At an event, Narendra Modi, Prime Minister of India stated, “The World Bank has recognized the stupendous work done by us towards improving the ‘Ease of Doing Business’. We are now among the top hundred countries in the rankings. Over the last three years, I have been constantly sharing with the domestic and foreign investor community that we in India are making sincere efforts to improve the ‘Ease of Doing Business’ and today India has walked the Talk.”
The higher the rank, the more conducive it is for businesses to start and operate their businesses in a country. The results are declared based on ten areas of business regulation such as starting a business, dealing with construction permits, getting electricity, registering property, getting credit, protecting minority investors, paying taxes, trading across borders, enforcing contracts and resolving insolvency.
According to reports, Finance Minister, Arun Jaitley also vowed to continue reforms that would help the country break into the top 50 nations. “The highest jump in ranking was possible as significant improvements in all the ten judging parameters were made in last 3-4 years so that it becomes easy to do business in India,” he said. The World Bank had named 10 countries where structural reforms were taken and India was one of them.
He added, “The biggest jump has been on improvements that we have done on the taxation front. Till last year, out of 189 nations, we were at the 172nd spot. It means paying taxes were a very cumbersome process and we were down. But this year we have moved up 53 places.”
The World Bank said India still lagged in areas such as starting a business, enforcing contracts and dealing with construction permits. Jaitley said the government was seriously taking up the 3-4 issues where India still lagged behind so that in the next 1-2 years there would be an improvement of 20-30 points in the ranking.

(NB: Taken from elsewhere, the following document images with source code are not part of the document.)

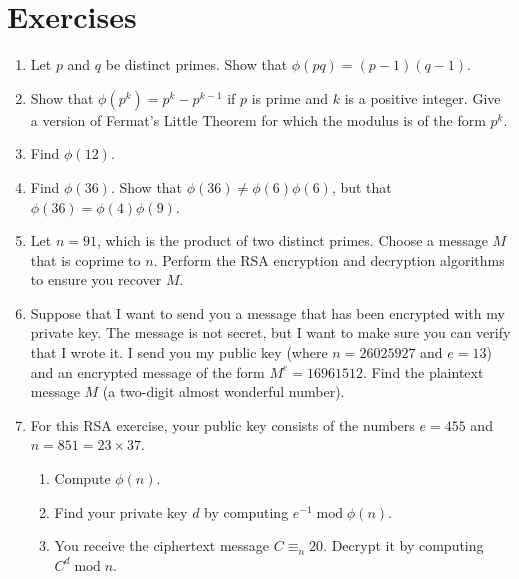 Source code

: \documentclass{book}
\theoremstyle{plain}
\theoremstyle{definition}
\newif\ifprintsolutions
\newcommand{\solution}[1]{\ifprintsolutions \begin{sloppypar}{\it #1}\end{sloppypar} \fi} %
\renewcommand{\mod}{\operatorname{mod}}
\renewcommand{\mod}{\operatorname{mod}}
\begin{document}
\section{Exercises}
\begin{enumerate}
\item Let $p$ and $q$ be distinct primes. Show that $\phi(pq) = (p-1)(q-1)$. \solution{Since $p$ and $q$ are coprime, we have $\phi(pq) = \phi(p)\phi(q) = (p-1)(q-1)$.}
\item Show that $\phi(p^k) = p^k - p^{k-1}$ if $p$ is prime and $k$ is a positive integer. Give a version of Fermat's Little Theorem for which the modulus is of the form $p^k$. \solution{The only integers not coprime are multiples of $p$. One version of the Little Theorem states that if $\gcd(a,p^k) = 1$, then $a^{p^k} \equiv a^{p^{k-1}} \mod n$.}
\item Find $\phi(12)$. \solution{The coprime integers are those in the set $\{1,5,7,11\}$, so $\phi(12) = 4$.}
\item Find $\phi(36)$. Show that $\phi(36) \neq \phi(6)\phi(6)$, but that $\phi(36) = \phi(4)\phi(9)$. \solution{$\phi(36) = 12 = 2 \times 6 = \phi(4)\phi(9)$, but $\phi(6) = 2$}
\item Let $n = 91$, which is the product of two distinct primes. Choose a message $M$ that is coprime to $n$. Perform the RSA encryption and decryption algorithms to ensure you recover $M$. \solution{The factorization is $91 = 7 \times 13$.}
\item Suppose that I want to send you a message that has been encrypted with my private key. The message is not secret, but I want to make sure you can verify that I wrote it. I send you my public key (where $n = 26025927$ and $e = 13$) and an encrypted message of the form $M^e = 16961512$. Find the plaintext message $M$ (a two-digit almost wonderful number). \solution{$M = 16961512^{13} \mod 26025927 \equiv 43 \mod 26025927$}
\item For this RSA exercise, your public key consists of the numbers $e = 455$ and $n = 851 = 23 \times 37$.
\begin{enumerate}
\item Compute $\phi(n)$. \solution{$\phi(n) = \phi(851) = \phi(23)\phi(37) = 22 \times 36 = 792$}
\item Find your private key $d$ by computing $e^{-1} \mod \phi(n)$. \solution{$d \equiv_{\phi(n)} e^{-1} \equiv_{792} 47$}
\item You receive the ciphertext message $C \equiv_n 20$. Decrypt it by computing $C^d \mod n$. \solution{$C^d \equiv_n 20^{47} \equiv_{851} 42$}

\end{enumerate}
\end{enumerate}
\end{document}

The finance minister said reforms were a continuous process. “The 3-4 areas where we haven’t been treated very high are all areas where a significant amount of work is in progress and once its impact is shown to the ground, I’m sure it will be taken into consideration in next year’s ranking,” he said.
The ranking does not include the newly introduced Goods and Services Tax (GST); hence, the government will be expecting to gain some brownie points in this space too for future ratings. India is considered to be the next manufacturing hub for global businesses and in the midst of all these developments, the future of India’s business prospects looks promising!